Melanie took up her own cup, which was full after being topped off, and tipped some of its contents into Johnny’s mug. She grabbed for the bowl of creamers and began dumping one capsule of white liquid after another into her coffee. She did the same with the sugar packets. Jess watched her, a little horrified at the way she was destroying the coffee.
But then
, she thought,
this is diner coffee
, and reached for a sugar packet herself. Melanie resumed talking while she stirred her concoction. “So, like, Dad, what does this mean? How did he do it? Do we know that for sure? Is he still around? Can we send him to jail now? Do I have to call your father grandpa when we talk about him?”

“Melanie!”

She shut up, and her hands dropped to her lap before muttering a quiet, “Geesh.”

“I’ve heard all I need to for now. Let’s just eat.”

They each picked up their forks and began their meals. Jess’s pancake was already cold and flavorless. She switched to the potatoes; they at least had ample salt to dress an otherwise bland starchiness. She considered how normally after a funeral, the bereaved would share memories of the departed, but they had barely known John Sykes. The four of them ate, not even trying at conversation. Jess watched Beckett’s jaw move while he chewed a bite of pancake, noting the way his skin had already tanned since she met him. Somehow he was finding time to get on his bike and get outdoors. She hoped, with John and Bonnie Sykes at peace, she’d be able to join Beckett on some of his rides.

They stepped out into the bright sun, and Jess pulled her sunglasses off the top of her head and put them over her eyes.
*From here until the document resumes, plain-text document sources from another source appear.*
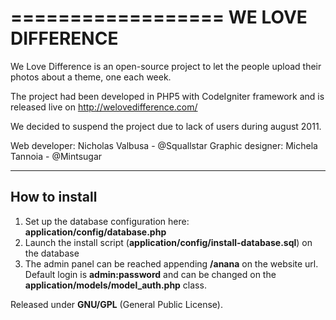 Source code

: ==================
WE LOVE DIFFERENCE
==================

We Love Difference is an open-source project to let the people upload their photos about a theme, one each week.

The project had been developed in PHP5 with CodeIgniter framework and is released live on http://welovedifference.com/

We decided to suspend the project due to lack of users during august 2011.

Web developer: Nicholas Valbusa - @Squallstar
Graphic designer: Michela Tannoia - @Mintsugar

--------------
How to install
--------------

1. Set up the database configuration here: **application/config/database.php**
2. Launch the install script (**application/config/install-database.sql**) on the database
3. The admin panel can be reached appending **/anana** on the website url. Default login is **admin:password** and can be changed on the **application/models/model_auth.php** class.


Released under **GNU/GPL** (General Public License). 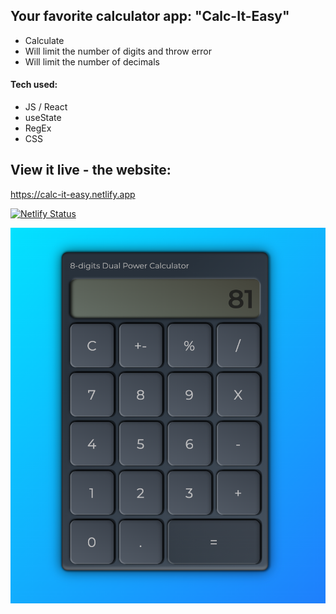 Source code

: ## Your favorite calculator app: "Calc-It-Easy"

* Calculate
* Will limit the number of digits and throw error
* Will limit the number of decimals

#### Tech used: 
- JS / React
- useState
- RegEx
- CSS



## View it live - the website:
https://calc-it-easy.netlify.app

[![Netlify Status](https://api.netlify.com/api/v1/badges/3a6cd0bb-8753-4358-b68e-4f562ae388e8/deploy-status)](https://app.netlify.com/sites/calc-it-easy/deploys)

![](app.png) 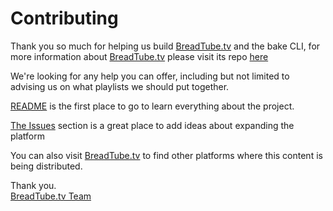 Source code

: # Contributing

Thank you so much for helping us build [BreadTube.tv](https://BreadTube.tv) and the bake CLI, for more information about [BreadTube.tv](https://BreadTube.tv) please visit its repo [here](https://github.com/breadtubetv/breadtubetv)

We're looking for any help you can offer, including but not limited to advising us on what playlists we should put together.

[README](https://github.com/breadtubetv/bake/#bake) is the first place to go to learn everything about the project.

[The Issues](https://github.com/breadtubetv/bake/issues) section is a great place to add ideas about expanding the platform

You can also visit [BreadTube.tv](https://breadtube.tv) to find other platforms where this content is being distributed.

Thank you.   
[BreadTube.tv Team](https://github.com/orgs/breadtubetv/people)
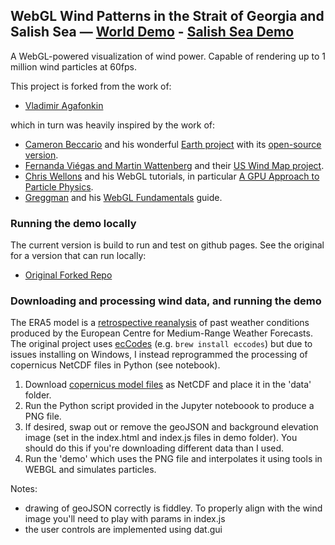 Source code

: ## WebGL Wind Patterns in the Strait of Georgia and Salish Sea — [World Demo](https://goldford.github.io/webgl-wind/demo) - [Salish Sea Demo](https://goldford.github.io/webgl-wind/salish-sea-demo)

A WebGL-powered visualization of wind power.
Capable of rendering up to 1 million wind particles at 60fps.

This project is forked from the work of:
- [Vladimir Agafonkin](https://blog.mapbox.com/how-i-built-a-wind-map-with-webgl-b63022b5537f)

which in turn was heavily inspired by the work of:

- [Cameron Beccario](https://twitter.com/cambecc)
and his wonderful [Earth project](https://earth.nullschool.net/)
with its [open-source version](https://github.com/cambecc/earth).
- [Fernanda Viégas and Martin Wattenberg](http://hint.fm/) and their
[US Wind Map project](http://hint.fm/projects/wind/).
- [Chris Wellons](http://nullprogram.com) and his WebGL tutorials,
in particular [A GPU Approach to Particle Physics](http://nullprogram.com/blog/2014/06/29/).
- [Greggman](http://games.greggman.com/game/) and his [WebGL Fundamentals](http://webglfundamentals.org/) guide.

### Running the demo locally

The current version is build to run and test on github pages. See the original for a version that can run locally: 

- [Original Forked Repo](https://github.com/mapbox/webgl-wind/)

### Downloading and processing wind data, and running the demo

The ERA5 model is a [retrospective reanalysis](https://climate.copernicus.eu/climate-reanalysis) of past weather conditions produced by the European Centre for Medium-Range Weather Forecasts. The original project uses [ecCodes](https://confluence.ecmwf.int//display/ECC/ecCodes+Home) (e.g. `brew install eccodes`) but due to issues installing on Windows, I instead reprogrammed the processing of copernicus NetCDF files in Python (see notebook). 

1. Download [copernicus model files](https://www.ecmwf.int/en/forecasts/datasets/browse-reanalysis-datasets) as NetCDF and place it in the 'data' folder.
2. Run the Python script provided in the Jupyter noteboook to produce a PNG file. 
3. If desired, swap out or remove the geoJSON and background elevation image (set in the index.html and index.js files in demo folder). You should do this if you're downloading different data than I used. 
3. Run the 'demo' which uses the PNG file and interpolates it using tools in WEBGL and simulates particles. 

Notes: 
- drawing of geoJSON correctly is fiddley. To properly align with the wind image you'll need to play with params in index.js
- the user controls are implemented using dat.gui 

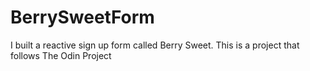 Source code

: # BerrySweetForm
I built a reactive sign up form called Berry Sweet. This is a project that follows The Odin Project
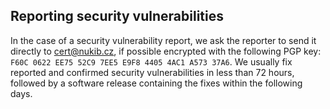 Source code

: ## Reporting security vulnerabilities

In the case of a security vulnerability report, we ask the reporter to send it directly to cert@nukib.cz, if possible encrypted with the following PGP key: `F60C 0622 EE75 52C9 7EE5 E9F8 4405 4AC1 A573 37A6`. We usually fix reported and confirmed security vulnerabilities in less than 72 hours, followed by a software release containing the fixes within the following days.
Johnny took her elbow and pulled her aside. They stood near some over-pruned shrubbery under the diner’s red neon sign in the big plate window: Best Pan_akes Sausage Cof_ee. Jess slipped her wrap off and folded it into a square.

“I know it’s all too soon,” he said. “I don’t mean to be disrespectful to my parents’ memory or anything.”

“I get it,” Jess said. “Go ahead.”

“I feel like I need to write a book. A memoir, I guess. About what it was like being raised with this belief and this mystery. I mean, I believed what I was told, but not deep down. I think I always knew someday it would fall apart. And all this…it’s remarkable.” He pulled his glasses off his face and looked over at his daughter. She was animatedly talking to Beckett about something. “I’m not trying to profit off my misfortune. I just feel like I need to tell my story.”

Jess nodded, encouraging him.

“I’d like you to co-author it with me. I think I could tell my story, and you could tell yours. About the haunting stuff. And you could maybe make sure my part’s not dry and academic sounding.” He smiled at her, an exhausted gesture of acceptance and maybe hope.

Jess nodded again. “I would love to.”

“Good.” He looked out at the cars waiting at the traffic light in front of the diner. “It’s all so mundane. This diner. This road out here. I just buried my father, then ate pancakes.”

“I know.” Jess put her hand on Johnny’s arm, touching him for the first time. He placed his free hand over hers and met her gaze.

“Thank you, Jess.”

 

 

 

 

 

 

Chapter Thirty

 

 

Jess drove and Beckett stared out the window, his head held in his hand, elbow on the door frame. She streamed a Coldplay album, figuring if they weren’t going to talk, she would at least have some driving music. After an hour of not talking, however, she’d had enough.